Two sets wires, Single rack to 3”, double 0.6”- 1.75”. Double ropes are very useful on this route!.
This route climbs the long crack system to the left of Lucky Streaks. When the crack system ends, a crux traverse gives access to summit overhangs. The route weaves a spectacular path through these overhangs to the top.
This route is a Tuolumne classic, with bold and intricate climbing on every pitch.
Start about 100 feet to the left of the huge corner of Lucky Streaks. Look for three cracks systems 10- 15 feet apart. The middle crack of the three is easy to spot since it opens up into a series of deep pods. Mr Kamps starts up the rightmost of the three cracks.
1. 160’ 5.10a Climb straight up the crack, until a bold move (10a) is required to reach a good flake. From the top of the flake move right to a bolt, then traverse right (5.9) to reach a good crack which is followed to a ledge on the right. Save a 2” cam for the anchor.
2. 75’ 5.10b Continue up the thin crack to a bolt at 45' ,then move up and right to a second bolt. Make a thin move past the bolt (10b) then a 15’ runout to a small ledge with a bolt anchor.
3. 130’ 5.10c Climb straight up (two bolts, the second is brown and hard to see) to a small roof. Move over the roof to a bolt then traverse left, past a flake, to reach a shallow corner. Climb boldly up the corner (peg) to reach a better crack which is followed to a small ledge 50’ higher. Good, medium wires and small cams for the anchor.
4. 100’ 5.10b Continue up the corner system above, easily at first then with some thinner moves and tricky protection to reach an anchor at the top of the corner.

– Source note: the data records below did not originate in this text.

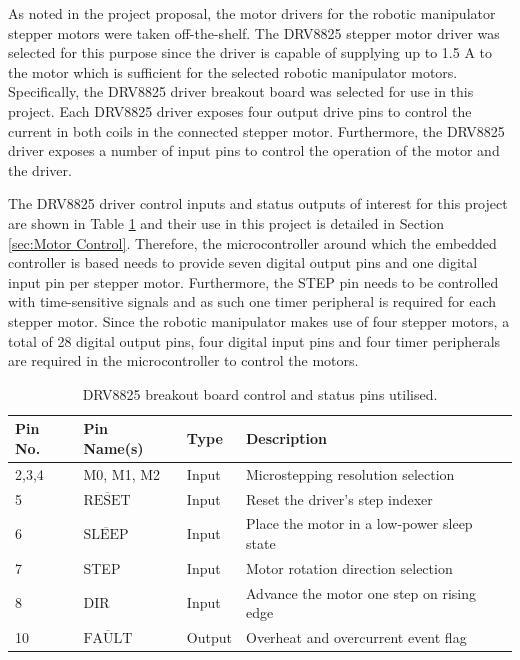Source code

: As noted in the project proposal, the motor drivers for the robotic manipulator stepper motors were taken off-the-shelf. The DRV8825 stepper motor driver was selected for this purpose since the driver is capable of supplying up to 1.5 A to the motor which is sufficient for the selected robotic manipulator motors. Specifically, the DRV8825 driver breakout board was selected for use in this project. Each DRV8825 driver exposes four output drive pins to control the current in both coils in the connected stepper motor. Furthermore, the DRV8825 driver exposes a number of input pins to control the operation of the motor and the driver.

The DRV8825 driver control inputs and status outputs of interest for this project are shown in Table \ref{tab:drv8825-input-pins} and their use in this project is detailed in Section \ref{sec:Motor Control}. Therefore, the microcontroller around which the embedded controller is based needs to provide seven digital output pins and one digital input pin per stepper motor. Furthermore, the STEP pin needs to be controlled with time-sensitive signals and as such one timer peripheral is required for each stepper motor. Since the robotic manipulator makes use of four stepper motors, a total of 28 digital output pins, four digital input pins and four timer peripherals are required in the microcontroller to control the motors.

\begin{table}[H]
	\renewcommand{\arraystretch}{1.3}
	\centering
	\begin{tabular}{|>{\raggedright}m{1.5cm}|>{\raggedright}m{2.3cm}|>{\raggedright}m{1.5cm}|>{\raggedright\arraybackslash}m{8cm}|}
		\hline
		\textbf{Pin No.} & \textbf{Pin Name(s)} & \textbf{Type} & \textbf{Description} \\
		\hline
		2,3,4 & M0, M1, M2 & Input & Microstepping resolution selection \\
		\hline
		5 & $\overline{\text{RESET}}$ & Input & Reset the driver's step indexer \\
		\hline
		6 & $\overline{\text{SLEEP}}$ & Input & Place the motor in a low-power sleep state \\
		\hline
		7 & STEP & Input & Motor rotation direction selection \\
		\hline
		8 & DIR & Input & Advance the motor one step on rising edge \\
		\hline
		10 & $\overline{\text{FAULT}}$ & Output & Overheat and overcurrent event flag \\
		\hline
	\end{tabular}
	\caption[Caption for LOF]{\label{tab:drv8825-input-pins}DRV8825 breakout board control and status pins utilised.\footnotemark}
\end{table}

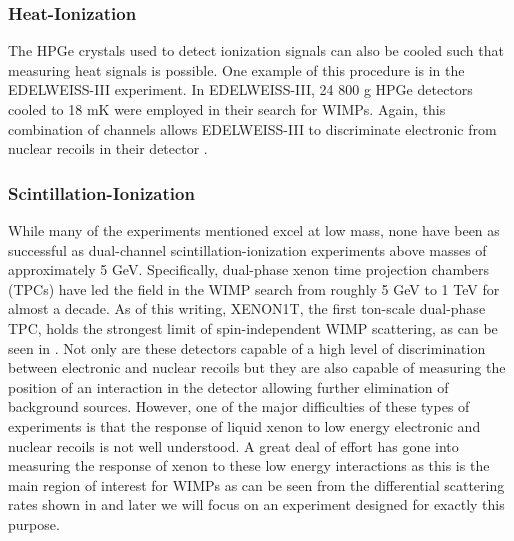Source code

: \subsubsection{Heat-Ionization}

The HPGe crystals used to detect ionization signals can also be cooled such that measuring heat signals is possible.  One example of this procedure is in the EDELWEISS-III experiment.  In EDELWEISS-III, 24 800 g HPGe detectors cooled to 18 mK were employed in their search for WIMPs. Again, this combination of channels allows EDELWEISS-III to discriminate electronic from nuclear recoils in their detector \cite{armengaud2016constraints}.

\subsubsection{Scintillation-Ionization}

While many of the experiments mentioned excel at low mass, none have been as successful as dual-channel scintillation-ionization experiments above masses of approximately 5 GeV.  Specifically, dual-phase xenon time projection chambers (TPCs) have led the field in the WIMP search from roughly 5 GeV to 1 TeV for almost a decade.  As of this writing, XENON1T, the first ton-scale dual-phase TPC, holds the strongest limit of spin-independent WIMP scattering, as can be seen in  \cite{aprile2017first, collaboration2017dark}.  Not only are these detectors capable of a high level of discrimination between electronic and nuclear recoils but they are also capable of measuring the position of an interaction in the detector allowing further elimination of background sources.  However, one of the major difficulties of these types of experiments is that the response of liquid xenon to low energy electronic and nuclear recoils is not well understood.  A great deal of effort has gone into measuring the response of xenon to these low energy interactions as this is the main region of interest for WIMPs as can be seen from the differential scattering rates shown in  and later we will focus on an experiment designed for exactly this purpose.


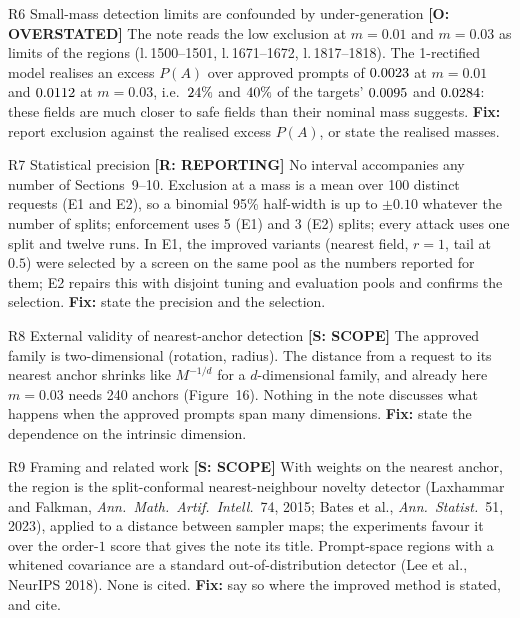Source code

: \documentclass[11pt]{article}
\newcommand{\lin}[1]{l.\,#1}
\newcommand{\badge}[2]{\textcolor{#1}{\textbf{[#2]}}}
\newcommand{\Sover}{\badge{warnOr}{O: OVERSTATED}}
\newcommand{\Srep}{\badge{warnOr}{R: REPORTING}}
\newcommand{\Sscope}{\badge{infoBlue}{S: SCOPE}}
\begin{document}
\begin{findbox}{R6 \quad Small-mass detection limits are confounded by under-generation \hfill \Sover}
The note reads the low exclusion at $m=0.01$ and $m=0.03$ as limits of the regions (\lin{1500--1501}, \lin{1671--1672},
\lin{1817--1818}). The 1-rectified model realises an excess $P(A)$ over approved prompts of $\auExcessa$ at $m=0.01$ and $\auExcessb$ at $m=0.03$,
i.e.\ $\auRealiseda\%$ and $\auRealisedb\%$ of the targets' $\auTargeta$ and $\auTargetb$: these fields are much closer to safe fields than their
nominal mass suggests. \textbf{Fix:} report exclusion against the realised excess $P(A)$, or state the realised masses.
\end{findbox}

\begin{findbox}{R7 \quad Statistical precision \hfill \Srep}
No interval accompanies any number of Sections~9--10. Exclusion at a mass is a mean over 100 distinct requests (E1 and E2), so a
binomial 95\% half-width is up to $\pm0.10$ whatever the number of splits; enforcement uses 5 (E1) and 3 (E2) splits; every attack
uses one split and twelve runs. In E1, the improved variants (nearest field, $r=1$, tail at $0.5$) were selected by a screen on the
same pool as the numbers reported for them; E2 repairs this with disjoint tuning and evaluation pools and confirms the selection.
\textbf{Fix:} state the precision and the selection.
\end{findbox}

\begin{findbox}{R8 \quad External validity of nearest-anchor detection \hfill \Sscope}
The approved family is two-dimensional (rotation, radius). The distance from a request to its nearest anchor shrinks like
$M^{-1/d}$ for a $d$-dimensional family, and already here $m=0.03$ needs 240 anchors (Figure~16). Nothing in the note discusses
what happens when the approved prompts span many dimensions. \textbf{Fix:} state the dependence on the intrinsic dimension.
\end{findbox}

\begin{findbox}{R9 \quad Framing and related work \hfill \Sscope}
With weights on the nearest anchor, the region is the split-conformal nearest-neighbour novelty detector
(Laxhammar and Falkman, \emph{Ann.\ Math.\ Artif.\ Intell.}\ 74, 2015; Bates et al., \emph{Ann.\ Statist.}\ 51, 2023), applied to
a distance between sampler maps; the experiments favour it over the order-$1$ score that gives the note its title. Prompt-space
regions with a whitened covariance are a standard out-of-distribution detector (Lee et al., NeurIPS 2018). None is cited.
\textbf{Fix:} say so where the improved method is stated, and cite.
\end{findbox}
\end{document}
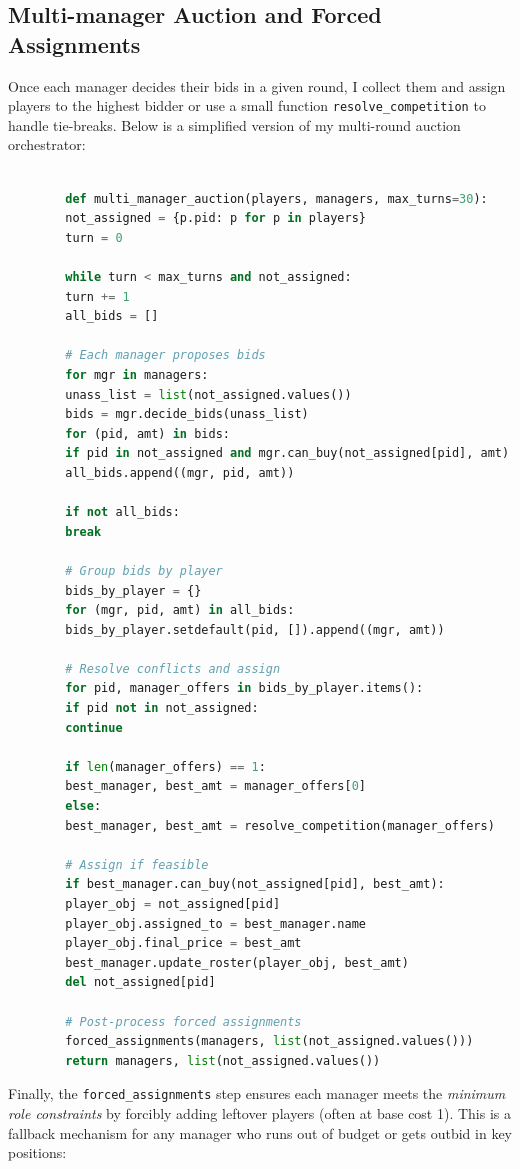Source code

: \documentclass[sigconf]{acmart}
\begin{document}
	
	\subsection{Multi-manager Auction and Forced Assignments}
	Once each manager decides their bids in a given round, I collect them and assign players to the highest bidder or use a small function \texttt{resolve\_competition} to handle tie-breaks. Below is a simplified version of my multi-round auction orchestrator:
	
	\begin{lstlisting}[language=Python, caption=Multi-manager auction framework]
		
		def multi_manager_auction(players, managers, max_turns=30):
		not_assigned = {p.pid: p for p in players}
		turn = 0
		
		while turn < max_turns and not_assigned:
		turn += 1
		all_bids = []
		
		# Each manager proposes bids
		for mgr in managers:
		unass_list = list(not_assigned.values())
		bids = mgr.decide_bids(unass_list)
		for (pid, amt) in bids:
		if pid in not_assigned and mgr.can_buy(not_assigned[pid], amt):
		all_bids.append((mgr, pid, amt))
		
		if not all_bids:
		break
		
		# Group bids by player
		bids_by_player = {}
		for (mgr, pid, amt) in all_bids:
		bids_by_player.setdefault(pid, []).append((mgr, amt))
		
		# Resolve conflicts and assign
		for pid, manager_offers in bids_by_player.items():
		if pid not in not_assigned:
		continue
		
		if len(manager_offers) == 1:
		best_manager, best_amt = manager_offers[0]
		else:
		best_manager, best_amt = resolve_competition(manager_offers)
		
		# Assign if feasible
		if best_manager.can_buy(not_assigned[pid], best_amt):
		player_obj = not_assigned[pid]
		player_obj.assigned_to = best_manager.name
		player_obj.final_price = best_amt
		best_manager.update_roster(player_obj, best_amt)
		del not_assigned[pid]
		
		# Post-process forced assignments
		forced_assignments(managers, list(not_assigned.values()))
		return managers, list(not_assigned.values())
	\end{lstlisting}
	
	
	Finally, the \texttt{forced\_assignments} step ensures each manager meets the \emph{minimum role constraints} by forcibly adding leftover players (often at base cost 1). This is a fallback mechanism for any manager who runs out of budget or gets outbid in key positions:
	
\end{document}

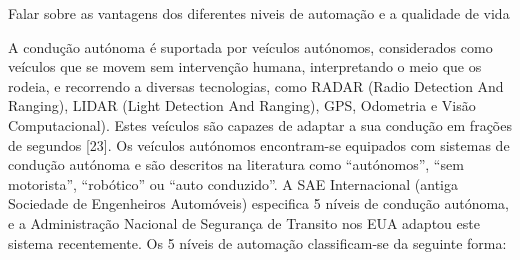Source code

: \documentclass[a4paper,10pt]{texRel}
\begin{document}
Falar sobre as vantagens dos diferentes niveis de automação e a qualidade de vida

A condução autónoma é suportada por veículos autónomos, considerados como veículos que se movem sem intervenção humana, interpretando o meio que os rodeia, e recorrendo a diversas tecnologias, como RADAR (Radio Detection And Ranging), LIDAR (Light Detection And Ranging), GPS, Odometria e Visão Computacional). Estes veículos são capazes de adaptar a sua condução em frações de segundos [23]. Os veículos autónomos encontram-se equipados com sistemas de condução autónoma e são descritos na literatura como “autónomos”, “sem motorista”, “robótico” ou “auto conduzido”. A SAE Internacional (antiga Sociedade de Engenheiros Automóveis) especifica 5 níveis de condução autónoma, e a Administração Nacional de Segurança de Transito nos EUA adaptou este sistema recentemente. Os 5 níveis de automação classificam-se da seguinte forma:
\end{document}
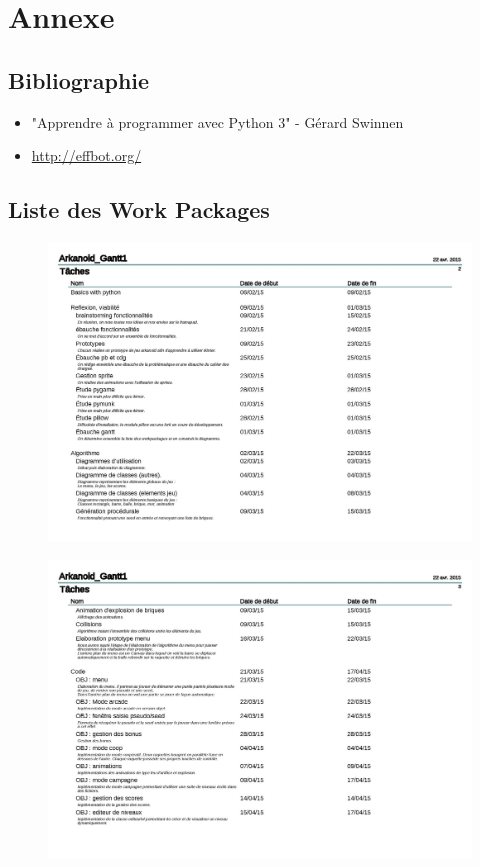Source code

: \section{Annexe}
  \subsection{Bibliographie}
    \begin{itemize}
    	\item "Apprendre à programmer avec Python 3" - Gérard Swinnen
    	\item \href{http://effbot.org/}{http://effbot.org/}
    \end{itemize}

  \subsection{Liste des Work Packages}
  \begin{figure}[h!]
    \includegraphics[width=1\textwidth]{img/WK1.jpg}\\
  \end{figure}
  \begin{figure}[h!]
    \includegraphics[width=1\textwidth]{img/WK2.jpg}\\
  \end{figure}
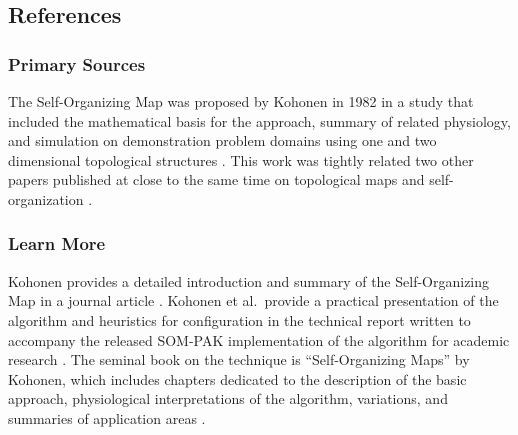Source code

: \subsection{References}

% 
% 
\subsubsection{Primary Sources}
The Self-Organizing Map was proposed by Kohonen in 1982 in a study that included the mathematical basis for the approach, summary of related physiology, and simulation on demonstration problem domains using one and two dimensional topological structures \cite{Kohonen1982}.
This work was tightly related two other papers published at close to the same time on topological maps and self-organization \cite{Kohonen1981, Kohonen1982b}.

% 
% 
\subsubsection{Learn More}
Kohonen provides a detailed introduction and summary of the Self-Organizing Map in a journal article \cite{Kohonen1990a}.
Kohonen et al.\ provide a practical presentation of the algorithm and heuristics for configuration in the technical report written to accompany the released SOM-PAK implementation of the algorithm for academic research \cite{Kohonen1996a}.
The seminal book on the technique is ``Self-Organizing Maps'' by Kohonen, which includes chapters dedicated to the description of the basic approach, physiological interpretations of the algorithm, variations, and summaries of application areas \cite{Kohonen1995}.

5. 100’ 5.11b Climb up to a bolt above a flake, then make a 15ft runout to a second bolt (Sustained, 11a). Climb up and right (2 bolts) then make a very thin traverse straight right to reach an obvious undercling. Pull over the small roof above and make bouldery moves past two bolts (11b) to reach another roof. Pull over this roof and arrange an awkward anchor in the crack underneath the huge roof above. (#.75, #2, #3 Camalots, wires)
6. 80’ 5.10a From the anchor, step down, and traverse right on knobs just above the lip of the lower roof, until it is possible to climb back up to the main roof. Arrange some so so protection here (small cams) then step boldly right and undercut to good holds above the roof. Pull over to a right facing corner which is followed to a small ledge at its top. Nuts and small cams for the anchor.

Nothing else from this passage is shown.